Чихая, Шурка с любопытством следит, как надевает отец «крахмале» с блестящими запонками из «самоварного золота», стягивает шею тугим порыжелым воротничком, нацепляет галстук бабочкой. Затем следуют: бархатный жилет и широкий, двубортный, с залежалыми складками пиджак. Осторожно натянув лакированные сапоги и пройдясь со скрипом и стуком по избе, отец останавливается перед зеркалом и причесывается. На голову он ставит вместо картуза черную шляпу — котелок, в руки берет трость с костяной собачьей головкой.

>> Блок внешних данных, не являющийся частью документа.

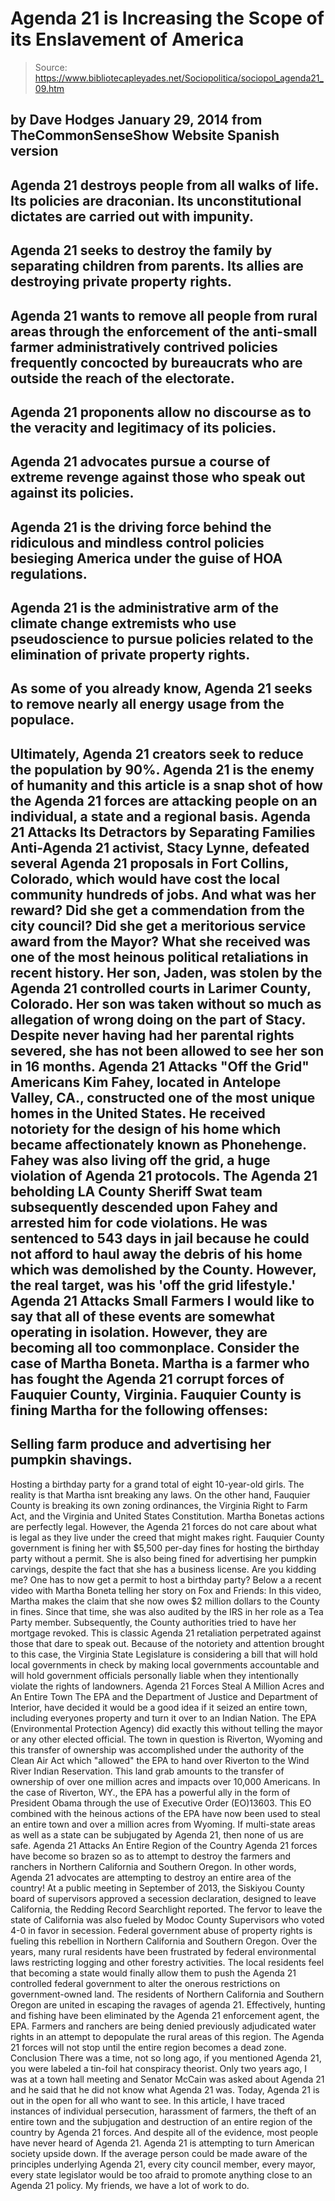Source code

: # Agenda 21 is Increasing the Scope of its Enslavement of America

> Source: https://www.bibliotecapleyades.net/Sociopolitica/sociopol_agenda21_09.htm

by Dave Hodges
January 29, 2014
from
TheCommonSenseShow Website
Spanish version
-
Agenda 21 destroys people from all walks of
life. Its policies are draconian. Its unconstitutional dictates are carried
out with impunity.
-
Agenda 21 seeks to destroy the family by
separating children from parents. Its allies are destroying private property
rights.
-
Agenda 21 wants to remove all people from rural areas through the
enforcement of the anti-small farmer administratively contrived policies
frequently concocted by bureaucrats who are outside the reach of the
electorate.
-
Agenda 21 proponents allow no discourse as to
the veracity and legitimacy of its policies.
-
Agenda 21 advocates pursue a
course of extreme revenge against those who speak out against its policies.
-
Agenda 21 is the driving force behind the
ridiculous and mindless control policies besieging America under the guise
of HOA regulations.
-
Agenda 21 is the administrative arm of the climate
change extremists who use pseudoscience to pursue policies related to the
elimination of private property rights.
-
As some of you already know, Agenda 21 seeks to
remove nearly all energy usage from the populace.
-
Ultimately, Agenda 21
creators seek to reduce the population by 90%.
Agenda 21 is the enemy of humanity and this
article is a snap shot of how the Agenda 21 forces are attacking people on
an individual, a state and a regional basis.
Agenda 21 Attacks Its Detractors
by Separating Families
Anti-Agenda 21 activist,
Stacy Lynne, defeated several
Agenda 21 proposals in Fort Collins, Colorado, which would have cost the
local community hundreds of jobs.
And what was her reward? Did she get a
commendation from the city council? Did she get a meritorious service award
from the Mayor?
What she received was one of the most heinous
political retaliations in recent history. Her son, Jaden, was stolen by the
Agenda 21 controlled courts in Larimer County, Colorado. Her son was taken
without so much as allegation of wrong doing on the part of Stacy.
Despite never having had her parental rights
severed, she has not been allowed to see her son in 16 months.
Agenda 21 Attacks "Off the Grid"
Americans
Kim Fahey,
located in Antelope Valley, CA., constructed one of the most unique homes in
the United States.
He received notoriety for the design of his home
which became affectionately known as Phonehenge. Fahey was also living off
the grid, a huge violation of Agenda 21 protocols.
The Agenda 21 beholding LA County Sheriff Swat
team subsequently descended upon Fahey and arrested him for code violations.
He was sentenced to 543 days in jail because he could not afford to haul
away the debris of his home which was demolished by the County.
However, the real target, was his 'off the grid
lifestyle.'
Agenda 21 Attacks Small Farmers
I would like to say that all of these events are
somewhat operating in isolation.
However, they are becoming all too commonplace.
Consider the case of Martha Boneta. Martha is a farmer who has fought the
Agenda 21 corrupt forces of Fauquier County, Virginia.
Fauquier County is fining Martha for the
following offenses:
-
Selling farm produce and advertising her
pumpkin shavings.
-
Hosting a birthday party for a grand
total of eight 10-year-old girls.
The reality is that Martha isnt breaking any
laws.
On the other hand, Fauquier County is breaking
its own zoning ordinances, the Virginia Right to Farm Act, and the Virginia
and United States Constitution. Martha Bonetas actions are perfectly legal.
However, the Agenda 21 forces do not care about what is legal as they live
under the creed that might makes right.
Fauquier County government is fining her with
$5,500 per-day fines for hosting the birthday party without a permit.
She is also being fined for advertising her pumpkin carvings, despite the
fact that
she has a
business license. Are you kidding me? One has to now get a permit to
host a birthday party?
Below a a recent video with Martha Boneta telling her story on Fox and Friends:
In this video, Martha makes the claim that she
now owes $2 million dollars to the County in fines. Since that time, she was
also audited by the IRS in her role as a Tea Party member. Subsequently, the
County authorities tried to have her mortgage revoked.
This is classic Agenda 21 retaliation
perpetrated against those that dare to speak out.
Because of the notoriety and attention brought
to this case, the Virginia State Legislature is considering a bill that will
hold local governments in check by making local governments accountable and
will hold government officials personally liable when they intentionally
violate the rights of landowners.
Agenda 21 Forces Steal A Million
Acres and An Entire Town
The EPA and the Department of
Justice and Department of Interior, have
decided it would be a good idea if it seized an entire town, including
everyones property and turn it over to an Indian Nation.
The
EPA (Environmental Protection Agency)
did exactly this without telling the mayor or any other elected official.
The town in question is Riverton,
Wyoming and this transfer of ownership was accomplished
under the authority of the Clean Air Act which "allowed" the EPA to hand
over Riverton to the Wind River Indian Reservation.
This land grab amounts
to the transfer of ownership of over one million acres and impacts over
10,000 Americans.
In the case of Riverton, WY., the EPA has a
powerful ally in the form of President
Obama through the use of
Executive
Order (EO)13603. This EO combined with the heinous actions of the EPA have
now been used to steal an entire town and over a million acres from Wyoming.
If multi-state areas as well as a state can be
subjugated by Agenda 21, then none of us are safe.
Agenda 21 Attacks An Entire
Region of the Country
Agenda 21 forces have become so brazen so as to
attempt to destroy the farmers and ranchers in Northern California and
Southern Oregon. In other words,
Agenda 21 advocates are
attempting to destroy an entire area of the country!
At a public meeting in September of 2013,
the Siskiyou County board of supervisors approved a secession declaration,
designed to leave California, the Redding Record Searchlight reported.
The fervor to leave the state of California was also fueled by Modoc County
Supervisors who voted 4-0 in favor in secession. Federal government abuse of
property rights is fueling this rebellion in Northern California and
Southern Oregon.
Over the years, many rural residents have been
frustrated by federal environmental
laws restricting logging and other forestry activities.
The local residents feel that becoming a state
would finally allow them to push the Agenda 21 controlled federal government to
alter the onerous restrictions on government-owned land.
The residents of Northern California and
Southern Oregon are united in escaping the ravages of agenda 21.
Effectively, hunting and fishing have been
eliminated by the Agenda 21 enforcement agent, the EPA. Farmers and ranchers
are being denied previously adjudicated water rights in an attempt to
depopulate the rural areas of this region.
The
Agenda 21 forces will not
stop until the entire region becomes a dead zone.
Conclusion
There was a time, not so long ago, if you
mentioned Agenda 21, you were labeled a tin-foil hat
conspiracy theorist.
Only two years ago, I was at a town hall meeting
and Senator McCain was asked about Agenda 21 and he said that he did not
know what Agenda 21 was. Today, Agenda 21 is out in the open for all who
want to see.
In this article, I have traced instances of
individual persecution, harassment of farmers, the theft of an entire town
and the subjugation and destruction of an entire region of the country by
Agenda 21 forces. And despite all of the evidence, most people have never
heard of Agenda 21.
Agenda 21 is attempting to turn American society
upside down. If the average person could be made aware of the principles
underlying Agenda 21, every city council member, every mayor, every state
legislator would be too afraid to promote anything close to an Agenda 21
policy.
My friends, we have a lot of work to do.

Мать чистит отца со всех сторон щеткой, присев на корточки, дышит на лакированные голенища и трет их подолом юбки. Потом, быстро умывшись и по пути еще немного погремев на кухне заслоном, наряжается в голубое подвенечное платье, втискивает ноги в свадебные желтые полусапожки и повязывает голову черной, плетеного шелка, косынкой.
— Ну вот и я готовая! — говорит она, конфузливо поворачиваясь перед отцом.
Они осматривают друг дружку, ревниво примечая на одежде пятна и дыры. Мать штопает, затирает на скорую руку, а отец ворчит, что прежде сукно износу не знало, дедушкину тройку внук донашивал, а теперь, смотри‑ка, хоть каждый год костюм покупай — капиталов не напасешься.
Шуркин наряд составляют поношенная, но чудесная, привезенная отцом из Питера, белая рубашка с напуском и синим матросским воротником, короткие штаны из неизменной «чертовой кожи» и новые башмаки на босу ногу. Все это, вопреки протестам матери надетое еще до чая, изрядно жмет и, главное, уже носит следы поспешного уничтожения пшеничных масленых пряженцев. Как ни таится Шурка, как ни вертится по избе волчком, зоркий материн глаз обнаруживает предательские рыжие звезды на матроске. Веский, отнюдь не праздничный подзатыльник получает он от разгневанной руки родительницы. Ладно, сегодня тихвинская, реветь не полагается.
Шурка хочет взять с собой пугач, но мать не позволяет.
— Очумел? Да разве можно в церковь с баловством?
— Скорей поворачивайтесь, — торопит отец, начиная опять сердиться. Ох, уж вы мне!..
Но вот с грехом пополам удалены с бесценной праздничной одежды самые заметные пятна, заштопаны дыры. Умыт и наряжен братик. Последний раз отец и мать смотрятся в зеркало и, довольные, покидают избу.
Мать накрепко запирает все двери, ключ от крыльца прячет под бревно за двором. Перекрестившись, она сажает на левую руку Ванятку, правой подбирает тяжелый, шелестящий подол платья и заодно ловит Шуркину руку, точно он маленький, один ходить не умеет.
Надвинув на глаза картуз, Шурка выражает неудовольствие, но отец, степенно идущий впереди, оглядывается и сквозь зубы грозно бросает:
— Тихо!
В самом деле, пора молчать. По дороге идут и едут в церковь разряженные прихожане. Они должны видеть мир и порядок в семье питерщика.
Чинно и медленно совершается путешествие вдоль села к церкви.
Шурка замечает — отец не здоровается первый со встречными знакомыми (а знакомы отцу все мужики и бабы). Он ждет, когда ему поклонятся, и тогда он в свою очередь чуть приподнимает шляпу. И кажется Шурке — все с завистью смотрят на зеркальные сапоги отца, на его городскую трость и шляпу. Еще бы! Слепому видать, какой богатый человек Шуркин батька.
Подпираясь тростью и выпятив крахмальную грудь, он высоко несет голову, словно высматривает что‑то далекое, ему одному видное. Тугой, негнущийся воротничок не позволяет ему ворочать шеей. И когда нужно что‑нибудь сказать матери, отец поворачивается в ее сторону всем корпусом.